Requirement:
Whenever a line of the entries below holds the string "pacman", copy that line and return it.
□ □ □ □ □ □ □
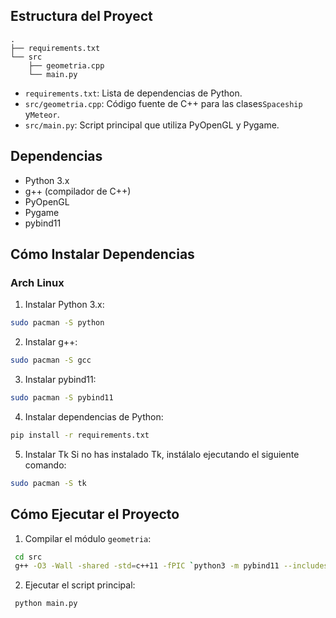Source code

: 
## Estructura del Proyect

```
.
├── requirements.txt
└── src
    ├── geometria.cpp
    └── main.py
```

* `requirements.txt`: Lista de dependencias de Python.
* `src/geometria.cpp`: Código fuente de C++ para las clases`Spaceship` y`Meteor`.
* `src/main.py`: Script principal que utiliza PyOpenGL y Pygame.

## Dependencias

* Python 3.x
* g++ (compilador de C++)
* PyOpenGL
* Pygame
* pybind11

## Cómo Instalar Dependencias

### Arch Linux

1. Instalar Python 3.x:

```bash
sudo pacman -S python
```

2. Instalar g++:

```bash
sudo pacman -S gcc
```

3. Instalar pybind11:

```bash
sudo pacman -S pybind11
```

4. Instalar dependencias de Python:

```bash
pip install -r requirements.txt
```

5. Instalar Tk
Si no has instalado Tk, instálalo ejecutando el siguiente comando:

```bash
sudo pacman -S tk
```

## Cómo Ejecutar el Proyecto

1. Compilar el módulo `geometria`:

```bash
 cd src
 g++ -O3 -Wall -shared -std=c++11 -fPIC `python3 -m pybind11 --includes` geometria.cpp -o geometria`python3-config --extension-suffix`
```

2. Ejecutar el script principal:

```bash
 python main.py
```
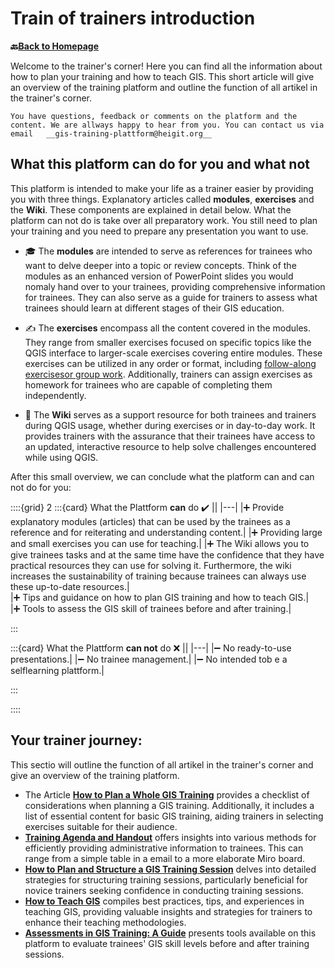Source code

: # Train of trainers introduction

__🔙[Back to Homepage](/content/intro.md)__

Welcome to the trainer's corner! Here you can find all the information about how to plan your training and how to teach GIS.
This short article will give an overview of the training platform and outline the function of all artikel in the trainer's corner.

```{admonition} Contact the IFRC GIS Training Plattform Team
You have questions, feedback or comments on the platform and the content. We are allways happy to hear from you. You can contact us via email   __gis-training-plattform@heigit.org__
```

## What this platform can do for you and what not

This platform is intended to make your life as a trainer easier by providing you with three things. Explanatory articles called __modules__, __exercises__ and the __Wiki__. These components are explained in detail below.
What the platform can not do is take over all preparatory work. You still need to plan your training and you need to prepare any presentation you want to use. 

* 🎓 The __modules__ are intended to serve as references for trainees who want to delve deeper into a topic or review concepts. Think of the modules as an enhanced version of PowerPoint slides you would nomaly hand over to your trainees, providing comprehensive information for trainees. They can also serve as a guide for trainers to assess what trainees should learn at different stages of their GIS education.

* ✍️ The __exercises__ encompass all the content covered in the modules. They range from smaller exercises focused on specific topics like the QGIS interface to larger-scale exercises covering entire modules. These exercises can be utilized in any order or format, including [follow-along exercisesor group work](handson). Additionally, trainers can assign exercises as homework for trainees who are capable of completing them independently.

* 📖 The __Wiki__ serves as a support resource for both trainees and trainers during QGIS usage, whether during exercises or in day-to-day work. It provides trainers with the assurance that their trainees have access to an updated, interactive resource to help solve challenges encountered while using QGIS.

After this small overview, we can conclude what the platform can and can not do for you:

::::{grid} 2
:::{card} What the Plattform __can__ do ✔️
||
|---|
|➕ Provide explanatory modules (articles) that can be used by the trainees as a reference and for reiterating and understanding content.|
|➕ Providing large and small exercises you can use for teaching.|
|➕ The Wiki allows you to give trainees tasks and at the same time have the confidence that they have practical resources they can use for solving it. Furthermore, the wiki increases the sustainability of training because trainees can always use these up-to-date resources.|  
|➕ Tips and guidance on how to plan GIS training and how to teach GIS.|  
|➕ Tools to assess the GIS skill of trainees before and after training.|  

:::

:::{card} What the Plattform __can not__ do ❌
||
|---|
|➖ No ready-to-use presentations.|
|➖ No trainee management.|
|➖ No intended tob e a selflearning plattform.|

:::

::::


## Your trainer journey:

This sectio will outline the function of all artikel in the trainer's corner and give an overview of the training platform.

* The Article [__How to Plan a Whole GIS Training__](/content/Trainers_corner/en_how_to_training.md) provides a checklist of considerations when planning a GIS training. Additionally, it includes a list of essential content for basic GIS training, aiding trainers in selecting exercises suitable for their audience.
* [__Training Agenda and Handout__](/content/Trainers_corner/en_training_graphical_outline.md) offers insights into various methods for efficiently providing administrative information to trainees. This can range from a simple table in a email to a more elaborate Miro board.
* [__How to Plan and Structure a GIS Training Session__](/content/Trainers_corner/en_training_day_structure.md) delves into detailed strategies for structuring training sessions, particularly beneficial for novice trainers seeking confidence in conducting training sessions.
* [__How to Teach GIS__](/content/Trainers_corner/en_how_to_teach_GIS.md) compiles best practices, tips, and experiences in teaching GIS, providing valuable insights and strategies for trainers to enhance their teaching methodologies.
* [__Assessments in GIS Training: A Guide__](/content/Trainers_corner/en_how_to_assessment.md) presents tools available on this platform to evaluate trainees' GIS skill levels before and after training sessions.









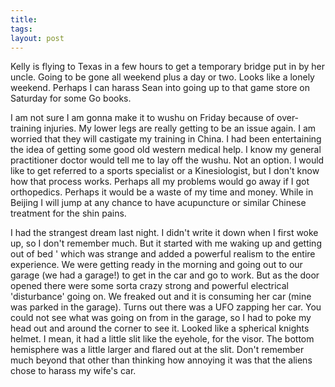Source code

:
 ```yaml
---
title: 
tags: 
layout: post
---
```

Kelly is flying to Texas in a few hours to get a temporary bridge put in by her uncle.  Going to be gone all weekend plus a day or two.  Looks like a lonely weekend.  Perhaps I can harass Sean into going up to that game store on Saturday for some Go books.    



I am not sure I am gonna make it to wushu on Friday because of over-training injuries.  My lower legs are really getting to be an issue again.  I am worried that they will castigate my training in China.  I had been entertaining the idea of getting some good old western medical help.  I know my general practitioner doctor would tell me to lay off the wushu.  Not an option.  I would like to get referred to a sports specialist or a Kinesiologist, but I don't know how that process works.  Perhaps all my problems would go away if I got orthopedics.  Perhaps it would be a waste of my time and money.  While in Beijing I will jump at any chance to have acupuncture or similar Chinese treatment for the shin pains.  



I had the strangest dream last night.  I didn't write it down when I first woke up, so I don't remember much.  But it started with me waking up and getting out of bed ' which was strange and added a powerful realism to the entire experience.  We were getting ready in the morning and going out to our garage (we had a garage!) to get in the car and go to work.  But as the door opened there were some sorta crazy strong and powerful electrical 'disturbance' going on.  We freaked out and it is consuming her car (mine was parked in the garage).  Turns out there was a UFO zapping her car.  You could not see what was going on from in the garage, so I had to poke my head out and around the corner to see it.  Looked like a spherical knights helmet.  I mean, it had a little slit like the eyehole, for the visor.  The bottom hemisphere was a little larger and flared out at the slit.   Don't remember much beyond that other than thinking how annoying it was that the aliens chose to harass my wife's car.  


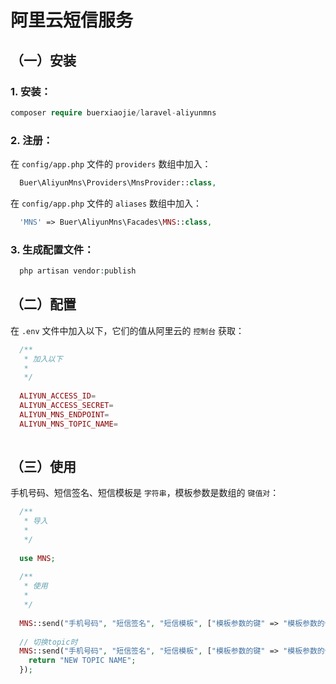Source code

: # 阿里云短信服务

## （一）安装

### 1. 安装：


```php
composer require buerxiaojie/laravel-aliyunmns
```

### 2. 注册：


在 `config/app.php` 文件的 `providers` 数组中加入：

```php
  Buer\AliyunMns\Providers\MnsProvider::class,
```


在 `config/app.php` 文件的 `aliases` 数组中加入：

```php
  'MNS' => Buer\AliyunMns\Facades\MNS::class,
```


### 3. 生成配置文件：


```php
  php artisan vendor:publish
```


## （二）配置

在 `.env` 文件中加入以下，它们的值从阿里云的 `控制台` 获取：

```php
  /**
   * 加入以下
   * 
   */
   
  ALIYUN_ACCESS_ID=
  ALIYUN_ACCESS_SECRET=
  ALIYUN_MNS_ENDPOINT=
  ALIYUN_MNS_TOPIC_NAME=
 
```

## （三）使用


手机号码、短信签名、短信模板是 `字符串`，模板参数是数组的 `键值对`：

```php
  /**
   * 导入
   *
   */
   
  use MNS;
  
  /**
   * 使用
   *
   */
   
  MNS::send("手机号码", "短信签名", "短信模板", ["模板参数的键" => "模板参数的值"]);
  
  // 切换topic时
  MNS::send("手机号码", "短信签名", "短信模板", ["模板参数的键" => "模板参数的值"], function() {
  	return "NEW TOPIC NAME";
  });
 
```
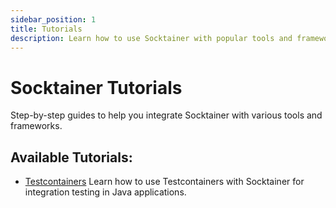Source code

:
 ```yaml
---
sidebar_position: 1
title: Tutorials
description: Learn how to use Socktainer with popular tools and frameworks
---
```


# Socktainer Tutorials

Step-by-step guides to help you integrate Socktainer with various tools and frameworks.

## Available Tutorials:

- [Testcontainers](/tutorial/testcontainers) Learn how to use Testcontainers with Socktainer for integration testing in Java applications.
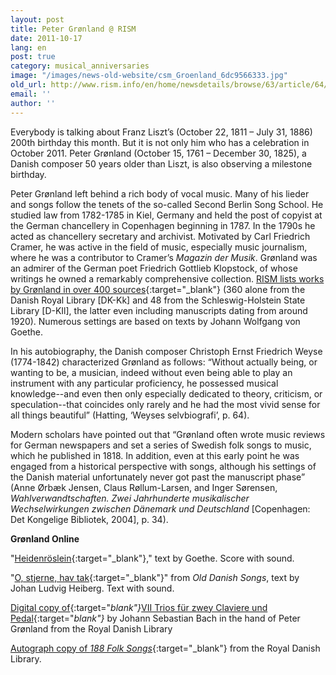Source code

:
 ```yaml
---
layout: post
title: Peter Grønland @ RISM
date: 2011-10-17
lang: en
post: true
category: musical_anniversaries
image: "/images/news-old-website/csm_Groenland_6dc9566333.jpg"
old_url: http://www.rism.info/en/home/newsdetails/browse/63/article/64/peter-groenland-rism.html
email: ''
author: ''
---
```


Everybody is talking about Franz Liszt’s (October 22, 1811 – July 31, 1886) 200th birthday this month. But it is not only him who has a celebration in October 2011. Peter Grønland (October 15, 1761 – December 30, 1825), a Danish composer 50 years older than Liszt, is also observing a milestone birthday.

Peter Grønland left behind a rich body of vocal music. Many of his lieder and songs follow the tenets of the so-called Second Berlin Song School. He studied law from 1782-1785 in Kiel, Germany and held the post of copyist at the German chancellery in Copenhagen beginning in 1787. In the 1790s he acted as chancellery secretary and archivist. Motivated by Carl Friedrich Cramer, he was active in the field of music, especially music journalism, where he was a contributor to Cramer’s _Magazin der Musik_. Grønland was an admirer of the German poet Friedrich Gottlieb Klopstock, of whose writings he owned a remarkably comprehensive collection. [RISM lists works by Grønland in over 400 sources](https://opac.rism.info/search?View=rism&author=Peter+Gr%C3%B8nland){:target="_blank"} (360 alone from the Danish Royal Library [DK-Kk] and 48 from the Schleswig-Holstein State Library [D-KIl], the latter even including manuscripts dating from around 1920). Numerous settings are based on texts by Johann Wolfgang von Goethe.

In his autobiography, the Danish composer Christoph Ernst Friedrich Weyse (1774-1842) characterized Grønland as follows: “Without actually being, or wanting to be, a musician, indeed without even being able to play an instrument with any particular proficiency, he possessed musical knowledge--and even then only especially dedicated to theory, criticism, or speculation--that coincides only rarely and he had the most vivid sense for all things beautiful” (Hatting, ‘Weyses selvbiografi’, p. 64).

Modern scholars have pointed out that “Grønland often wrote music reviews for German newspapers and set a series of Swedish folk songs to music, which he published in 1818. In addition, even at this early point he was engaged from a historical perspective with songs, although his settings of the Danish material unfortunately never got past the manuscript phase” (Anne Ørbæk Jensen, Claus Røllum-Larsen, and Inger Sørensen, _Wahlverwandtschaften._ _Zwei Jahrhunderte musikalischer Wechselwirkungen zwischen Dänemark und Deutschland_ [Copenhagen: Det Kongelige Bibliotek, 2004], p. 34).


**Grønland Online**

"[Heidenröslein](){:target="_blank"}," text by Goethe. Score with sound.

"[O, stjerne, hav tak](http://www.ugle.dk/o_stjerne_hav_tak.html){:target="_blank"}" from _Old Danish Songs_, text by Johan Ludvig Heiberg. Text with sound.

[Digital copy of](http://img.kb.dk/ma/uklav/bach_viitrios-m.pdf){:target="_blank"}_[VII Trios für zwey Claviere und Pedal](http://img.kb.dk/ma/uklav/bach_viitrios-m.pdf){:target="_blank"}_ by Johann Sebastian Bach in the hand of Peter Grønland from the Royal Danish Library

[Autograph copy of _188 Folk Songs_](http://img.kb.dk/ma/div/groenl_nyograh-m.pdf){:target="_blank"} from the Royal Danish Library.  

<!-- May 2021: Link broken and not archived http://www.ericsams.org/score/composer/g/groenland/groenland.html, ericsams.org does not find Grønland  -->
□ □ □ □ □ □ □
Result of the exercise:
sudo pacman -S python
sudo pacman -S gcc
sudo pacman -S pybind11
sudo pacman -S tk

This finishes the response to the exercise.